# Deadheads and Sinkers



## ajhuff (Jul 14, 2012)

I can't imagine pine being very suitable for handles but what about preserved pine and cypress? When I lived in Bainbridge GA there were one or two companies retrieving old sunken timber in the Flint River. Gorgeous stuff. The logs are called deadheads or sinkers and were logs lost or intentionally cast overboard while transporting up the river 100-150 years ago.

-AJ


----------



## Burl Source (Jul 14, 2012)

Some of the sinkers are being salvaged for musical instruments and furniture use. 
I would think the cypress would be a good tone wood.
The pine would most likely no longer be pitchy so I would guess it would work out real nice for furniture.
One of the wood suppliers I know has been cutting up salvage/sinker pine for wood flooring.


----------



## VoodooMajik (Jul 14, 2012)

I was wondering about cypress.


----------



## ajhuff (Jul 14, 2012)

Yeah in Bainbridge it was being used by a company for furniture and floors like you said Mark. Was just curious if it could be used for handles. Just curious, I like my handles black and plastic. 

-AJ


----------



## Crothcipt (Jul 14, 2012)

There is that ancient bog wood that is getting stabilized, so we should see soon.


----------



## Chifunda (Jul 14, 2012)

I've used a fair amount of cypress making Adirondack chairs, planters, and flower stands for outdoor use.

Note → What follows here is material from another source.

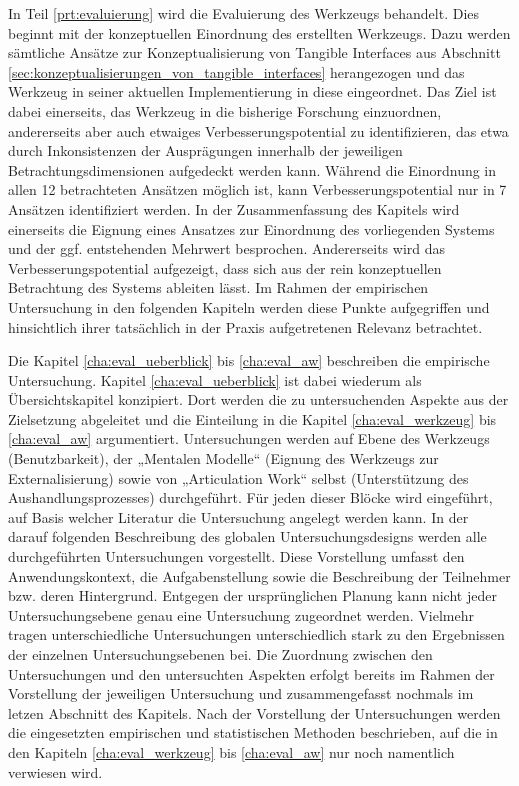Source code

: In Teil \ref{prt:evaluierung} wird die Evaluierung des Werkzeugs behandelt. Dies beginnt mit der konzeptuellen Einordnung des erstellten Werkzeugs. Dazu werden sämtliche Ansätze zur Konzeptualisierung von Tangible Interfaces aus Abschnitt \ref{sec:konzeptualisierungen_von_tangible_interfaces} herangezogen und das Werkzeug in seiner aktuellen Implementierung in diese eingeordnet. Das Ziel ist dabei einerseits, das Werkzeug in die bisherige Forschung einzuordnen, andererseits aber auch etwaiges Verbesserungspotential zu identifizieren, das etwa durch Inkonsistenzen der Ausprägungen innerhalb der jeweiligen Betrachtungsdimensionen aufgedeckt werden kann. Während die Einordnung in allen 12 betrachteten Ansätzen möglich ist, kann Verbesserungspotential nur in 7 Ansätzen identifiziert werden. In der Zusammenfassung des Kapitels wird einerseits die Eignung eines Ansatzes zur Einordnung des vorliegenden Systems und der ggf. entstehenden Mehrwert besprochen. Andererseits wird das Verbesserungspotential aufgezeigt, dass sich aus der rein konzeptuellen Betrachtung des Systems ableiten lässt. Im Rahmen der empirischen Untersuchung in den folgenden Kapiteln werden diese Punkte aufgegriffen und hinsichtlich ihrer tatsächlich in der Praxis aufgetretenen Relevanz betrachtet.

Die Kapitel \ref{cha:eval_ueberblick} bis \ref{cha:eval_aw} beschreiben die empirische Untersuchung. Kapitel \ref{cha:eval_ueberblick} ist dabei wiederum als Übersichtskapitel konzipiert. Dort werden die zu untersuchenden Aspekte aus der Zielsetzung abgeleitet und die Einteilung in die Kapitel \ref{cha:eval_werkzeug} bis \ref{cha:eval_aw} argumentiert. Untersuchungen werden auf Ebene des Werkzeugs (Benutzbarkeit), der „Mentalen Modelle“ (Eignung des Werkzeugs zur Externalisierung) sowie von „Articulation Work“ selbst (Unterstützung des Aushandlungsprozesses) durchgeführt. Für jeden dieser Blöcke wird eingeführt, auf Basis welcher Literatur die Untersuchung angelegt werden kann. In der darauf folgenden Beschreibung des globalen Untersuchungsdesigns werden alle durchgeführten Untersuchungen vorgestellt. Diese Vorstellung umfasst den Anwendungskontext, die Aufgabenstellung sowie die Beschreibung der Teilnehmer bzw. deren Hintergrund. Entgegen der ursprünglichen Planung kann nicht jeder Untersuchungsebene genau eine Untersuchung zugeordnet werden. Vielmehr tragen unterschiedliche Untersuchungen unterschiedlich stark zu den Ergebnissen der einzelnen Untersuchungsebenen bei. Die Zuordnung zwischen den Untersuchungen und den untersuchten Aspekten erfolgt bereits im Rahmen der Vorstellung der jeweiligen Untersuchung und zusammengefasst nochmals im letzen Abschnitt des Kapitels. Nach der Vorstellung der Untersuchungen werden die eingesetzten empirischen und statistischen Methoden beschrieben, auf die in den Kapiteln \ref{cha:eval_werkzeug} bis \ref{cha:eval_aw} nur noch namentlich verwiesen wird.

It's quite resistant to rot, but I'd think it a bit too soft for knife handles...it's only 570 on the Janka scale vs. 1780 for rosewood and 1136 for cocobolo for example. 

Don't pretend to know what effect being underwater for an extended period of time has on wood. Is the cellulose in the cell walls replaced by minerals dissolved in the water?


----------